Nous sommes en 1977, au bord de l’Aff. Le lit de la rivière est à sec. Une pelleteuse exécute des travaux d’agencement au pied du déversoir qui sera, à cette occasion, chemisé de béton. Instituteur durant l’année et animateur du centre aéré durant l’été Jacques Berthelet, en promenade avec les enfants du centre de vacances, est alerté par un des enfants. C’est le jeune Franck Morand qui vient de trouver dans le « trou des laveuses » « un morceau de fer qui dépassait... ». Ils le sortent avec peine de sa gangue de vase et de roches, au point de le tordre.



C’est ainsi que commence pour nous l’histoire d’un morceau de fer qui en réalité est une découverte rare, une épée du Moyen Age. Car malgré la rouille elle est remarquablement conservée, comme nous le dira en 2009, le jeune archéologue médiéviste Stéven Lemaître.
L’épée sera conservée à plat dans un lieu sec, chez l’instituteur qui à l’occasion du Forum du Patrimoine de novembre 2005 en fera don à l’Association Gacilienne pour la Protection du Patrimoine. A cette occasion Louis Perrigue la montrera à Yvonnick Danard, ex-président de La Société Polymathique du Morbihan et à Michel Brat, artisan en armes médiévales installé à La Gacilly. Tous les deux apporteront la confirmation de l’intérêt de la découverte. La municipalité mise au courant par Louis Perrigue, conseiller municipal, décide de la faire étudier et préserver. C’est le laboratoire "Arc’Antique " de Nantes, qui fera les traitements appropriés pour stabiliser la corrosion.

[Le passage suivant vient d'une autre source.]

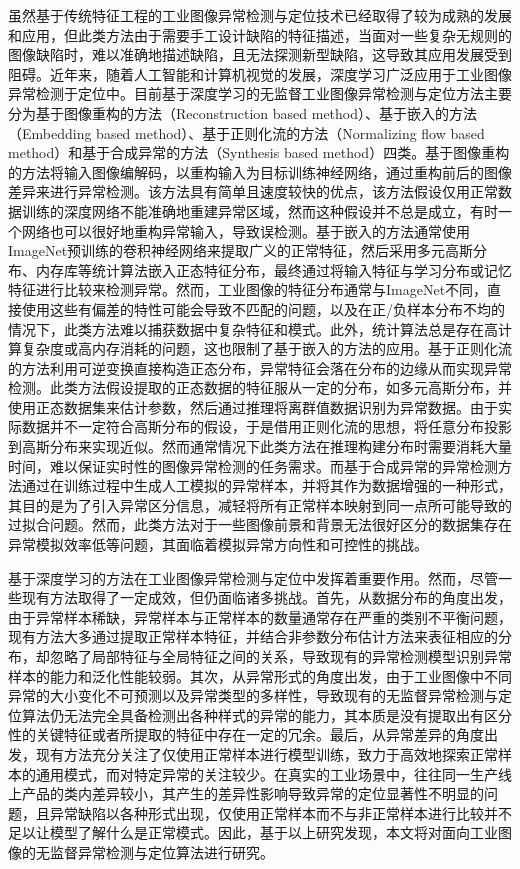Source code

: \documentclass[lang=chs, degree=master, blindreview=false, adobe=false]{yanputhesis}
\begin{document}
虽然基于传统特征工程的工业图像异常检测与定位技术已经取得了较为成熟的发展和应用，但此类方法由于需要手工设计缺陷的特征描述，当面对一些复杂无规则的图像缺陷时，难以准确地描述缺陷，且无法探测新型缺陷，这导致其应用发展受到阻碍。近年来，随着人工智能和计算机视觉的发展，深度学习广泛应用于工业图像异常检测于定位中。目前基于深度学习的无监督工业图像异常检测与定位方法主要分为基于图像重构的方法（Reconstruction based method）、基于嵌入的方法（Embedding based method）、基于正则化流的方法（Normalizing flow based method）和基于合成异常的方法（Synthesis based method）四类。基于图像重构的方法将输入图像编解码，以重构输入为目标训练神经网络，通过重构前后的图像差异来进行异常检测。该方法具有简单且速度较快的优点，该方法假设仅用正常数据训练的深度网络不能准确地重建异常区域，然而这种假设并不总是成立，有时一个网络也可以很好地重构异常输入，导致误检测。基于嵌入的方法通常使用ImageNet预训练的卷积神经网络来提取广义的正常特征，然后采用多元高斯分布、内存库等统计算法嵌入正态特征分布，最终通过将输入特征与学习分布或记忆特征进行比较来检测异常。然而，工业图像的特征分布通常与ImageNet不同，直接使用这些有偏差的特性可能会导致不匹配的问题，以及在正/负样本分布不均的情况下，此类方法难以捕获数据中复杂特征和模式。此外，统计算法总是存在高计算复杂度或高内存消耗的问题，这也限制了基于嵌入的方法的应用。基于正则化流的方法利用可逆变换直接构造正态分布，异常特征会落在分布的边缘从而实现异常检测。此类方法假设提取的正态数据的特征服从一定的分布，如多元高斯分布，并使用正态数据集来估计参数，然后通过推理将离群值数据识别为异常数据。由于实际数据并不一定符合高斯分布的假设，于是借用正则化流的思想，将任意分布投影到高斯分布来实现近似。然而通常情况下此类方法在推理构建分布时需要消耗大量时间，难以保证实时性的图像异常检测的任务需求。而基于合成异常的异常检测方法通过在训练过程中生成人工模拟的异常样本，并将其作为数据增强的一种形式，其目的是为了引入异常区分信息，减轻将所有正常样本映射到同一点所可能导致的过拟合问题。然而，此类方法对于一些图像前景和背景无法很好区分的数据集存在异常模拟效率低等问题，其面临着模拟异常方向性和可控性的挑战。

基于深度学习的方法在工业图像异常检测与定位中发挥着重要作用。然而，尽管一些现有方法取得了一定成效，但仍面临诸多挑战。首先，从数据分布的角度出发，由于异常样本稀缺，异常样本与正常样本的数量通常存在严重的类别不平衡问题，现有方法大多通过提取正常样本特征，并结合非参数分布估计方法来表征相应的分布，却忽略了局部特征与全局特征之间的关系，导致现有的异常检测模型识别异常样本的能力和泛化性能较弱。其次，从异常形式的角度出发，由于工业图像中不同异常的大小变化不可预测以及异常类型的多样性，导致现有的无监督异常检测与定位算法仍无法完全具备检测出各种样式的异常的能力，其本质是没有提取出有区分性的关键特征或者所提取的特征中存在一定的冗余。最后，从异常差异的角度出发，现有方法充分关注了仅使用正常样本进行模型训练，致力于高效地探索正常样本的通用模式，而对特定异常的关注较少。在真实的工业场景中，往往同一生产线上产品的类内差异较小，其产生的差异性影响导致异常的定位显著性不明显的问题，且异常缺陷以各种形式出现，仅使用正常样本而不与非正常样本进行比较并不足以让模型了解什么是正常模式。因此，基于以上研究发现，本文将对面向工业图像的无监督异常检测与定位算法进行研究。
\end{document}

Les révélations du laboratoire
  L’analyse au rayons X nous apprend que le matériau principal est le fer et qu’il y a aussi des incisions d’argent sur la lame ; le compte rendu du laboratoire nous parle de : « vestiges ténus d’une damasquinure partiellement discernable sur une face, l’autre face portant aussi des traces d’incision seulement visibles sous loupe binoculaire ». Ces éléments apporteront une première « datation précisée à la première moitié du 13e siècle »   
 

 
  En 2007 Ch. Le Quellec rencontra un jeune étudiant rennais Stéven Lemaître qui préparait un mémoire sur la commanderie templière de Carentoir. Lui ayant montré l’épée (qui aurait pu être celle d’un templier) il lui demanda s’il connaissait un spécialiste de l’université capable de déchiffrer l’inscription. Ne trouvant pas de spécialiste Stéven Lemaître fit le travail lui-même, faisant appel aux compétences de Mlle Camille de Cellès, spécialiste en Lettres Anciennes pour la traduction latine.  
L'étude de l'épée

Voici ce que nous dit Stéven Lemaître à ce sujet :«Lorsque vous m’avez montré cette fameuse épée la première fois, j’avoue avoir été extrêmement enthousiaste pour vous aider à apporter de nouveaux éléments à son sujet. J’ai d’abord relu la fiche fournit par le laboratoire Arc’Antique, et ce qui m’a surpris, c’est la méthode utilisée pour la datation, c’est à dire le recoupement des motifs en croix de l’épée avec ceux de différentes monnaies qui permet alors d’avancer une date de la première moitié du 13e siècle. Cela peut sembler logique, cependant, ce type de croix existe sur d’autres lames franques comme celle-ci depuis le début du 11e siècle, on ne peut donc pas prendre en compte uniquement ces motifs comme éléments de datation. C’est la typologie même de l’épée qui permet d’en préciser la date.
     



 

Complément
« les mensurations de la garde («croisillons» dans le texte, autre terme pour quillons),correspondent à un style du 13e siècle et non du 11e-12e siècle : «[...] les croisillons s’allongent considérablement, ils vont atteindre 18-20 cm contre 9-10 cm pour l’époque précédente » (Jean-Pierre Arrignon, « Le guerrier russe (IXe - XIIIe siècle), d’après les données archéologiques», dans Le combattant au Moyen Âge Nantes, CID, 1991, p.127-128 ).



La poignée : le pommeau

Elle possède un pommeau rond qui apparaît en occident au tout début du 12e siècle, remplaçant les pommeaux dits « viking ». 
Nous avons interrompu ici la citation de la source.